Seth Swirsky: Songs From The Green Couch (2022)

Here's another fantastic 2022 release that quietly slipped out, but I came across on a recent trowl through Bandcamp.

I originally discovered L.A. musician Seth Swirsky as one half of retro-power-pop act The Red Button (who I'd been turned on to because his partner in that act happened to have gone to my high school). Songs From The Green Couch is his fourth solo LP, and his solo work continues to place him among fine acts like Wondermints and Linus of Hollywood, bands who mine the strain of 60s pop rooted in Pet Sounds and Sgt. Pepper, sprouted into light psyche and sunshine pop reminiscent of the Zombies' Odessey & Oracle and the Millennium's Begin.

So all that name-checking should let you know what's in store here.

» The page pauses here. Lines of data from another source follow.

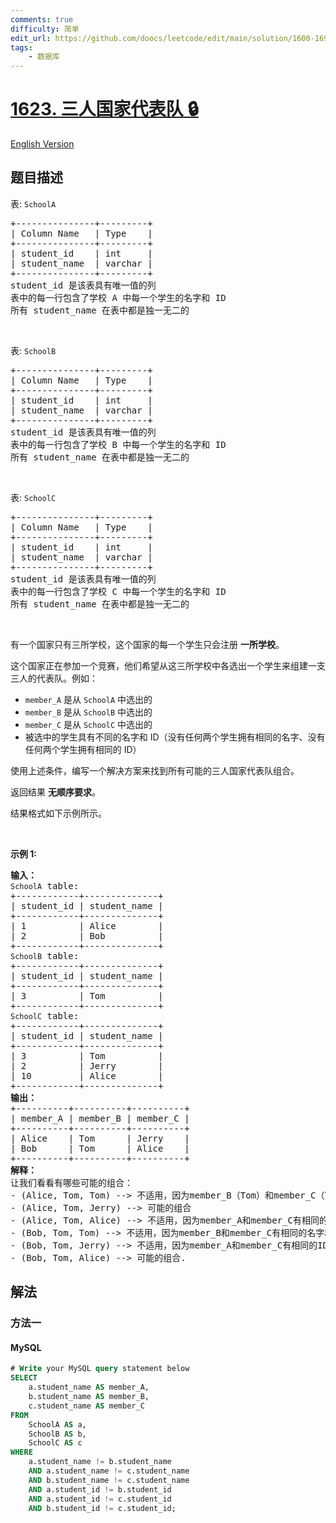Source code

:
 ```yaml
---
comments: true
difficulty: 简单
edit_url: https://github.com/doocs/leetcode/edit/main/solution/1600-1699/1623.All%20Valid%20Triplets%20That%20Can%20Represent%20a%20Country/README.md
tags:
    - 数据库
---
```


<!-- problem:start -->

# [1623. 三人国家代表队 🔒](https://leetcode.cn/problems/all-valid-triplets-that-can-represent-a-country)

[English Version](/solution/1600-1699/1623.All%20Valid%20Triplets%20That%20Can%20Represent%20a%20Country/README_EN.md)

## 题目描述

<!-- description:start -->

<p>表: <code>SchoolA</code></p>

<pre>
+---------------+---------+
| Column Name   | Type    |
+---------------+---------+
| student_id    | int     |
| student_name  | varchar |
+---------------+---------+
student_id 是该表具有唯一值的列
表中的每一行包含了学校 A 中每一个学生的名字和 ID
所有 student_name 在表中都是独一无二的
</pre>

<p>&nbsp;</p>

<p>表: <code>SchoolB</code></p>

<pre>
+---------------+---------+
| Column Name   | Type    |
+---------------+---------+
| student_id    | int     |
| student_name  | varchar |
+---------------+---------+
student_id 是该表具有唯一值的列
表中的每一行包含了学校 B 中每一个学生的名字和 ID
所有 student_name 在表中都是独一无二的
</pre>

<p>&nbsp;</p>

<p>表: <code>SchoolC</code></p>

<pre>
+---------------+---------+
| Column Name   | Type    |
+---------------+---------+
| student_id    | int     |
| student_name  | varchar |
+---------------+---------+
student_id 是该表具有唯一值的列
表中的每一行包含了学校 C 中每一个学生的名字和 ID
所有 student_name 在表中都是独一无二的
</pre>

<p>&nbsp;</p>

<p>有一个国家只有三所学校，这个国家的每一个学生只会注册&nbsp;<strong>一所学校</strong>。</p>

<p>这个国家正在参加一个竞赛，他们希望从这三所学校中各选出一个学生来组建一支三人的代表队。例如：</p>

<ul>
	<li><code>member_A</code>&nbsp;是从 <code>SchoolA</code>&nbsp;中选出的</li>
	<li><code>member_B</code>&nbsp;是从 <code>SchoolB</code>&nbsp;中选出的</li>
	<li><code>member_C</code>&nbsp;是从 <code>SchoolC</code>&nbsp;中选出的</li>
	<li>被选中的学生具有不同的名字和 ID（没有任何两个学生拥有相同的名字、没有任何两个学生拥有相同的 ID）</li>
</ul>

<p>使用上述条件，编写一个解决方案来找到所有可能的三人国家代表队组合。</p>

<p>返回结果 <strong>无顺序要求</strong>。</p>

<p>结果格式如下示例所示。</p>

<p>&nbsp;</p>

<p><strong>示例 1:</strong></p>

<pre>
<strong>输入：</strong>
<code>SchoolA</code> table:
+------------+--------------+
| student_id | student_name |
+------------+--------------+
| 1          | Alice        |
| 2          | Bob          |
+------------+--------------+
<code>SchoolB</code> table:
+------------+--------------+
| student_id | student_name |
+------------+--------------+
| 3          | Tom          |
+------------+--------------+
<code>SchoolC</code> table:
+------------+--------------+
| student_id | student_name |
+------------+--------------+
| 3          | Tom          |
| 2          | Jerry        |
| 10         | Alice        |
+------------+--------------+
<strong>输出：</strong>
+----------+----------+----------+
| member_A | member_B | member_C |
+----------+----------+----------+
| Alice    | Tom      | Jerry    |
| Bob      | Tom      | Alice    |
+----------+----------+----------+
<strong>解释：</strong>
让我们看看有哪些可能的组合：
- (Alice, Tom, Tom) --&gt; 不适用，因为member_B（Tom）和member_C（Tom）有相同的名字和ID
- (Alice, Tom, Jerry) --&gt; 可能的组合
- (Alice, Tom, Alice) --&gt; 不适用，因为member_A和member_C有相同的名字
- (Bob, Tom, Tom) --&gt; 不适用，因为member_B和member_C有相同的名字和ID
- (Bob, Tom, Jerry) --&gt; 不适用，因为member_A和member_C有相同的ID
- (Bob, Tom, Alice) --&gt; 可能的组合.</pre>

<!-- description:end -->

## 解法

<!-- solution:start -->

### 方法一

<!-- tabs:start -->

#### MySQL

```sql
# Write your MySQL query statement below
SELECT
    a.student_name AS member_A,
    b.student_name AS member_B,
    c.student_name AS member_C
FROM
    SchoolA AS a,
    SchoolB AS b,
    SchoolC AS c
WHERE
    a.student_name != b.student_name
    AND a.student_name != c.student_name
    AND b.student_name != c.student_name
    AND a.student_id != b.student_id
    AND a.student_id != c.student_id
    AND b.student_id != c.student_id;
```

<!-- tabs:end -->

<!-- solution:end -->

<!-- problem:end -->
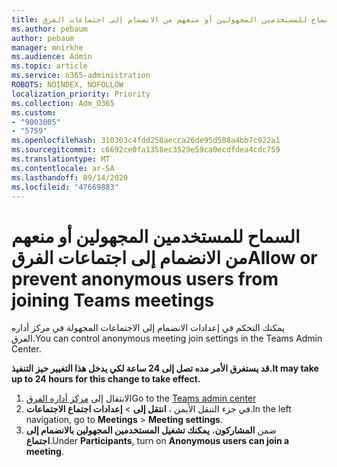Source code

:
```yaml
---
title: السماح للمستخدمين المجهولين أو منعهم من الانضمام إلى اجتماعات الفرق
ms.author: pebaum
author: pebaum
manager: mnirkhe
ms.audience: Admin
ms.topic: article
ms.service: o365-administration
ROBOTS: NOINDEX, NOFOLLOW
localization_priority: Priority
ms.collection: Adm_O365
ms.custom:
- "9003005"
- "5759"
ms.openlocfilehash: 310303c4fdd250aecca26de95d508a4bb7c922a1
ms.sourcegitcommit: c6692ce0fa1358ec3529e59ca0ecdfdea4cdc759
ms.translationtype: MT
ms.contentlocale: ar-SA
ms.lasthandoff: 09/14/2020
ms.locfileid: "47669883"
---
```

# <a name="allow-or-prevent-anonymous-users-from-joining-teams-meetings"></a><span data-ttu-id="46a69-102">السماح للمستخدمين المجهولين أو منعهم من الانضمام إلى اجتماعات الفرق</span><span class="sxs-lookup"><span data-stu-id="46a69-102">Allow or prevent anonymous users from joining Teams meetings</span></span>

<span data-ttu-id="46a69-103">يمكنك التحكم في إعدادات الانضمام إلى الاجتماعات المجهولة في مركز أداره الفرق.</span><span class="sxs-lookup"><span data-stu-id="46a69-103">You can control anonymous meeting join settings in the Teams Admin Center.</span></span>

<span data-ttu-id="46a69-104">**قد يستغرق الأمر مده تصل إلى 24 ساعة لكي يدخل هذا التغيير حيز التنفيذ.**</span><span class="sxs-lookup"><span data-stu-id="46a69-104">**It may take up to 24 hours for this change to take effect.**</span></span>

1.  <span data-ttu-id="46a69-105">الانتقال إلى [مركز أداره الفرق](https://admin.teams.microsoft.com)</span><span class="sxs-lookup"><span data-stu-id="46a69-105">Go to the [Teams admin center](https://admin.teams.microsoft.com)</span></span>
2.  <span data-ttu-id="46a69-106">في جزء التنقل الأيمن ، **انتقل إلى**   >   **إعدادات اجتماع الاجتماعات**.</span><span class="sxs-lookup"><span data-stu-id="46a69-106">In the left navigation, go to  **Meetings**  >  **Meeting settings**.</span></span>
3.  <span data-ttu-id="46a69-107">ضمن  **المشاركون**،  **يمكنك تشغيل المستخدمين المجهولين بالانضمام إلى اجتماع**.</span><span class="sxs-lookup"><span data-stu-id="46a69-107">Under  **Participants**, turn on  **Anonymous users can join a meeting**.</span></span>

Swirsky conjures some surprisingly sophisticated baroque pop: Opener "Sunny Day" is a dense, complex suite with shades of the Moody Blues, and "Dead" is similarly intricate, a bit more Lennon-esque. Other tunes, like "I Don't Wanna Lose You" are more straightforward power pop that remind me of his Red Button work. But the album overall seems less built around stand-alone pop tracks, instead building a cohesive whole, an album you want to take in in a single sitting as it traverses various strains of 60s-infused gentle pop.

(Swirsky is also an example of an artist where I need to separate the music from the persona; he used to be active on Twitter, with some egregious right wing bile that seemed at stark odds with the good-natured sunshine of his artistry; but I think he's since quieted down, at least publicly.)

You can buy this (and his earlier albums) on Bandcamp.